Our ability to enter into revenue generating transactions and recognize revenue in the future is subject to a number of business
and economic risks discussed above under Item 1A,"Risk Factors."
Collectability of Accounts Receivable
We must make estimates of the collectability of our accounts receivable. Management specifically analyzes accounts
receivable, including historical bad debts, customer concentrations, customer creditworthiness, current economic trends and
changes in our customer payment terms when evaluating the adequacy of the allowance for doubtful accounts.

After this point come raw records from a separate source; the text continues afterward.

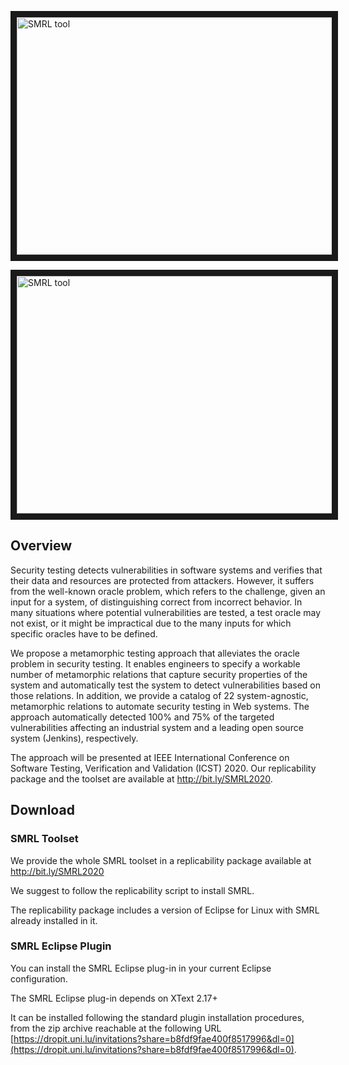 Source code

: <a href="http://www.youtube.com/watch?feature=player_embedded&v=VOPyBHsjI6g" target="_blank"><img src="http://img.youtube.com/vi/9kx6u9LsGxs/0.jpg" alt="SMRL tool" width="540" height="380" border="10" /></a>

<a href="http://www.youtube.com/watch?feature=player_embedded&v=9kx6u9LsGxs" target="_blank"><img src="http://img.youtube.com/vi/9kx6u9LsGxs/0.jpg" alt="SMRL tool" width="540" height="380" border="10" /></a>

## Overview 

Security testing detects vulnerabilities in software systems and verifies that their data and resources are protected from attackers. However, it suffers from the well-known oracle problem, which refers to the challenge, given an input for a system, of distinguishing correct from incorrect behavior. In many situations where potential vulnerabilities are tested, a test oracle may not exist, or it might be impractical due to the many inputs for which specific oracles have to be defined.

We propose a metamorphic testing approach that alleviates the oracle problem in security testing. It enables engineers to specify a workable number of metamorphic relations that capture security properties of the system and automatically test the system to detect vulnerabilities based on those relations. In addition, we provide a catalog of 22 system-agnostic, metamorphic relations to automate security testing in Web systems. The approach automatically detected 100% and 75% of the targeted vulnerabilities affecting an industrial system and a leading open source system (Jenkins), respectively.

The approach will be presented at IEEE International Conference on Software Testing, Verification and Validation (ICST) 2020. Our replicability package and the toolset are available at http://bit.ly/SMRL2020.

## Download


### SMRL Toolset

We provide the whole SMRL toolset in a replicability package available at http://bit.ly/SMRL2020

We suggest to follow the replicability script to install SMRL.

The replicability package includes a version of Eclipse for Linux with SMRL already installed in it. 



### SMRL Eclipse Plugin

You can install the SMRL Eclipse plug-in in your current Eclipse configuration.

The SMRL Eclipse plug-in depends on XText 2.17+

It can be installed following the standard plugin installation procedures, from the zip archive reachable at the following URL [https://dropit.uni.lu/invitations?share=b8fdf9fae400f8517996&dl=0](https://dropit.uni.lu/invitations?share=b8fdf9fae400f8517996&dl=0).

As of March 31,
2012, the accounts receivable balance was $2,279,000, net of an allowance for doubtful accounts of $140,000, including a
reserve for disputed credits, and an estimated returns reserve of $98,000. If the financial condition of our customers
deteriorates, our actual losses may exceed our estimates, and additional allowances would be required.
Valuation of Inventories
We write down our inventory for estimated obsolescence or unmarketable inventory equal to the difference between the cost of
inventory and the estimated market value based upon assumptions about future demand, market conditions and replacement
costs. If actual future demand or market conditions are less favorable than those projected by us, additional inventory write-
downs may be required.
Income and Other Taxes
As part of the process of preparing our consolidated financial statements we are required to estimate our income taxes in each
of the jurisdictions in which we operate. This process requires us to estimate our actual current tax expense and to assess
temporary differences resulting from book-tax accounting differences for items such as deferred revenue. These differences
result in deferred tax assets and liabilities, which are included within our consolidated balance sheet. We must then assess the
likelihood that our deferred tax assets will be recovered from future taxable income and to the extent we believe that recovery
is not likely, we must establish a valuation allowance. In the event that we determine that we would be able to realize deferred
tax assets in the future in excess of the net recorded amount, an adjustment to the deferred tax asset would increase income in
the period such determination was made.
Significant management judgment is required to determine the valuation allowance recorded against our net deferred tax assets,
which include net operating loss and tax credit carry forwards. The valuation allowance is based on our estimates of taxable
income by jurisdiction in which we operate and the period over which our deferred tax assets will be recoverable. As of March
31, 2011, we provided a full valuation allowance of approximately $65.5 million related to our net deferred tax assets due to
uncertainties related to our ability to utilize most of our deferred tax assets before they expire. During the fourth quarter of
fiscal 2012, we reassessed the need for a valuation allowance against our net deferred tax asset and concluded that it was more
likely than not that we would be able to realize a portion of our deferred tax assets. Accordingly, we released a portion of our
valuation allowance related to our deferred tax asset which resulted in a credit to the income statement of approximately $62.1
million. We determined that a release of a portion of our valuation allowance was appropriate as a result of the following
discrete events: (1) our attainment of three consecutive years of net income, (2) the acquisition of Contactual in the second
quarter of fiscal 2012, (3) the completion of the Section 382 ownership analysis under the Internal Revenue Code for
Contactual in the fourth quarter of fiscal 2012. In making this determination, we considered all available positive and negative
evidence, including our recent earnings trend and expected continued future taxable income. As of March 31, 2012, the net
deferred tax asset on the balance sheet represented the projected tax benefit we expect to realize and we continue to maintain a
valuation allowance against the remainder of our deferred tax assets that we believe we will not be able to utilize.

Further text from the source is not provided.